Early problem that libertarianism covered a range of ideas - a combustible mix of free thinkers, from sober academics to black-flag waving anarchists. from businessmen to survivalists.

Funded the 1977 foundation of Cato Institute think tank, but incorporated under Kansas law with shareholders, which allowed Charles to retain control. In 1981 he used that to boot out one of the founders, Murray Rothbard, who criticised Charles control of policy.

1978 essay Charles railed against hypocrisy of business wanting welfare for themselves while attacking welfare for the poor. "Our critics rightfully claim that we want socialism only for the rich." And he attacked those who preached "freedom in voluntary economic activities but simultaneously calling for the full force of the law against voluntary sexual or other personal activities."

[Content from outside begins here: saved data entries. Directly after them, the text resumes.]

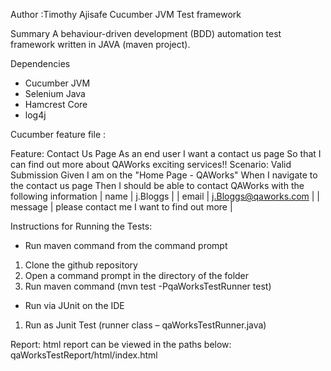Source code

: Author :Timothy Ajisafe
Cucumber JVM Test framework

Summary
A behaviour-driven development (BDD) automation test framework written in JAVA (maven project).

Dependencies
- Cucumber JVM
- Selenium Java
- Hamcrest Core
- log4j

Cucumber feature file :

Feature: Contact Us Page
  As an end user
  I want a contact us page
  So that I can find out more about QAWorks exciting services!!
  Scenario: Valid Submission
    Given I am on the "Home Page - QAWorks"
    When I navigate to the contact us page
    Then I should be able to contact QAWorks with the following information
      | name    | j.Bloggs                                  |
      | email   | j.Bloggs@qaworks.com                      |
      | message | please contact me I want to find out more |


Instructions for Running the Tests:

-	Run maven command from the command prompt
1.  Clone the github repository
2.	Open a command prompt in the directory of the folder 
3.	Run maven command (mvn test -PqaWorksTestRunner test) 

-	Run via JUnit on the IDE
1.	Run as Junit Test (runner class – qaWorksTestRunner.java)


Report: html report can be viewed in the paths below:
              qaWorksTestReport/html/index.html
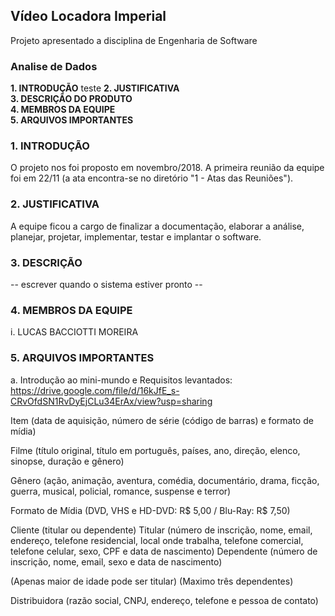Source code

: ## Vídeo Locadora Imperial  
Projeto apresentado a disciplina de Engenharia de Software  

### Analise de Dados
**1. INTRODUÇÃO**
teste
**2. JUSTIFICATIVA**  
**3. DESCRIÇÃO DO PRODUTO**  
**4. MEMBROS DA EQUIPE**  
**5. ARQUIVOS IMPORTANTES**  

### 1. INTRODUÇÃO
O projeto nos foi proposto em novembro/2018. A primeira reunião da equipe foi em 22/11 (a ata encontra-se no diretório "1 - Atas das Reuniões").

### 2. JUSTIFICATIVA
A equipe ficou a cargo de finalizar a documentação, elaborar a análise, planejar, projetar, implementar, testar e implantar o software.

### 3. DESCRIÇÃO
-- escrever quando o sistema estiver pronto -- 

### 4. MEMBROS DA EQUIPE
i. LUCAS BACCIOTTI MOREIRA   

### 5. ARQUIVOS IMPORTANTES
a. Introdução ao mini-mundo e Requisitos levantados: https://drive.google.com/file/d/16kJfE_s-CRvOfdSN1RvDyEjCLu34ErAx/view?usp=sharing  


Item (data de aquisição, número de série (código de barras) e formato de mídia)

Filme (título original, título em português, países, ano, direção, elenco, sinopse, duração e gênero)

Gênero (ação, animação, aventura, comédia, documentário, drama, ficção, guerra, musical, policial, romance, suspense e terror)

Formato de Mídia (DVD, VHS e HD-DVD: R$ 5,00 / Blu-Ray: R$ 7,50)

Cliente
(titular ou dependente)
Titular (número de inscrição, nome, email, endereço, telefone residencial, local onde trabalha, telefone comercial, telefone celular, sexo, CPF e data de nascimento)
Dependente (número de inscrição, nome, email, sexo e data de nascimento)

(Apenas maior de idade pode ser titular)
(Maximo três dependentes)

Distribuidora (razão social, CNPJ, endereço, telefone e pessoa de contato)





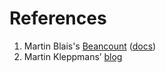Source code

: # References



1. Martin Blais's [Beancount](https://docs.google.com/document/d/1RaondTJCS\_IUPBHFNdT8oqFKJjVJDsfsn6JEjBG04eA/edit) ([docs](https://beancount.github.io/docs/the\_double\_entry\_counting\_method.html#double-entry-bookkeeping))
2. Martin Kleppmans’ [blog](https://martin.kleppmann.com/2011/03/07/accounting-for-computer-scientists.html)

Family fell out over money. Bill and Frederick objected to the fact that they were rich on paper but had no money, because Koch reinvested everything (apart from the money Charles put into his libertarian causes, which the brothers also objected to). After acrimonious attempted board coup d'etats and court cases, in 1983 Bill and Frederick and other dissident shareholders sold their shares to Koch Brothers. Bill got $470 million and Frederick $330 million.

It was only a temporary truce because Bill quickly decided that they had been conned into selling their shares too cheaply. The company repaid the billion dollar loan to finance the buyout in two years. Where did all that cash come from? It didn't tally with the cash flow claimed when the shares were being valued. So in 1985, Bill and Frederick and cousins sued Charles and David for fraud. In 1988 they sued for control over the charitable foundation their father had created. The first case eventually came to trial in 1998, with the charges being dismissed.

Frederick began spending on a gigantic scale, buying both works of art and old mansions, which were then expensively renovated. (But he rarely ever stayed in them).

Bill took up wine, amassing a 30,000 bottle collection including an incredibly rare 150-year 'vertical' of Chateau Lafite. Then in 1983, conscious that he was becoming the 'country club bum' his father believed he would, Bill formed an energy company called Oxbow. He grew it into a multi-billion dollar business.

During America's Cup campaign, Bill took industrial espionage to new heights, spending over $2 million on spy campaigns and counter-intelligence. They had speedboats, helicopters and divers tracking opposition yachts, and when his tactician quit, fed up with Bill's micro-management, he had private detectives following him for months to check whether he was spilling any secrets.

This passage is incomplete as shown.